Lent is a Time of New Journey!
February 27, 2023

Human Thirst and the Response of Jesus
Gospel for the Third Sunday of Lent- John 4:5-42

In John 4:14, Jesus says to the Samaritan woman, ‘Everyone who drinks of this Water will be thirsty again, but those who drink of the Water that I will give them will never be thirsty. The Water that I will give will become in them a spring of water gushing up to eternal life.’

Jesus is the source of the Living Water, and he declares it. No one else in history has ever made such a claim and has fulfilled it. Jesus Did. And He continues to do it today. Our thirst, like that of the Samaritan woman, is not quenchable by anything or anyone else. And the Water that Jesus gives is like the ever-new water of a flowing river. It is living,ever new, and revives and revivifies you. It can never fail to satisfy you, whatever your personal thirst is. This Living Water stems from God’s ultimate personal love for each unique person. It fulfils every aspect of your nature, temperament, and idiosyncrasies. It is like the manna in the desert- it suits the taste of the one who consumes it. Every gift from God is tailored to suit our uniqueness.

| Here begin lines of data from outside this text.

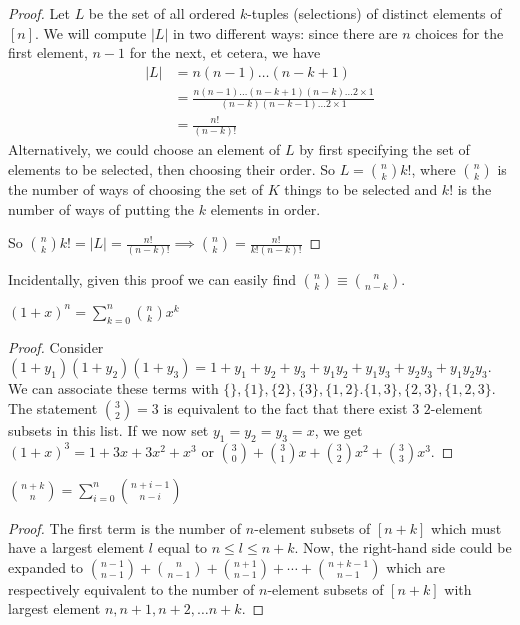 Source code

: \documentclass[12pt]{article}
\begin{document}
\begin{proof}
Let $L$ be the set of all ordered $k$-tuples (selections) of distinct elements of $[n]$. We will compute $|L|$ in two different ways: since there are $n$ choices for the first element, $n-1$ for the next, et cetera, we have
\begin{align*}
|L| &= n(n-1)\dots(n-k+1)\\
&= \frac{n(n-1)\dots(n-k+1)(n-k)\dots2 \times 1}{(n-k)(n-k-1)\dots2 \times 1}\\
&= \frac{n!}{(n-k)!}
\end{align*}
Alternatively, we could choose an element of $L$ by first specifying the set of elements to be selected, then choosing their order. So $L = {n \choose k} k!$, where ${n \choose k}$ is the number of ways of choosing the set of $K$ things to be selected and $k!$ is the number of ways of putting the $k$ elements in order.

So ${n \choose k} k! = |L| = \frac{n!}{(n-k)!} \implies {n \choose k} = \frac{n!}{k!(n-k)!}$
\end{proof}

Incidentally, given this proof we can easily find ${n \choose k} \equiv {n \choose n-k}$.

\begin{theorem}
${(1 + x)}^n = \sum_{k=0}^n {n \choose k} x^k$
\end{theorem}

\begin{proof}
Consider $(1 + y_1)(1 + y_2)(1 + y_3) = 1 + y_1 + y_2 + y_3 + y_1y_2 + y_1y_3 + y_2y_3 + y_1y_2y_3$. We can associate these terms with $\{\}, \{1\}, \{2\}, \{3\}, \{1,2\}. \{1,3\}, \{2,3\}, \{1,2,3\}$. The statement ${3 \choose 2} = 3$ is equivalent to the fact that there exist $3$ $2$-element subsets in this list. If we now set $y_1 = y_2 = y_3 = x$, we get ${(1 + x)}^3 = 1 + 3x + 3x^2 + x^3$ or ${3 \choose 0} + {3 \choose 1}x + {3 \choose 2}x^2 + {3 \choose 3}x^3$.
\end{proof}

\begin{lemma}
$\displaystyle{n + k \choose n} = \sum_{i=0}^n {n + i - 1 \choose n - i}$
\end{lemma}

\begin{proof}
The first term is the number of $n$-element subsets of $[n+k]$ which must have a largest element $l$ equal to $n \leq l \leq n+k$. Now, the right-hand side could be expanded to ${n-1 \choose n-1} + {n \choose n-1} + {n+1 \choose n-1} + \cdots + {n + k -1 \choose n-1}$ which are respectively equivalent to the number of $n$-element subsets of $[n+k]$ with largest element $n, n+1, n+2, \dots n+k$.
\end{proof}
\end{document}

What Jesus speaks to the Samaritan woman is seen later seen accentuated in John chapter 7:37: On the last day of the festival, the great day, while Jesus was standing there, he cried out, ‘Let anyone who is thirsty come to me, and let the one who believes in me drink. As the scripture has said, “Out of the believer’s heart shall flow rivers of living water.” ’ Now he said this about the Spirit, which believers in him were to receive; for as yet there was no Spirit, because Jesus was not yet glorified.

Here John, the gospel writer, identifies who the living Water is: the person of the Holy Spirit. True to His nature, the Holy Spirit cannot be contained. He is meant to flow out and unite people in God’s love. This Living Water now satisfies the one who drinks and flows out of them to others, quenching their thirsts. Indeed, no one who is in the Holy Spirit can shut Him up within oneself. The Holy Spirit will flow out, sometimes even burst out, paving new ways for God’s intervention in the world.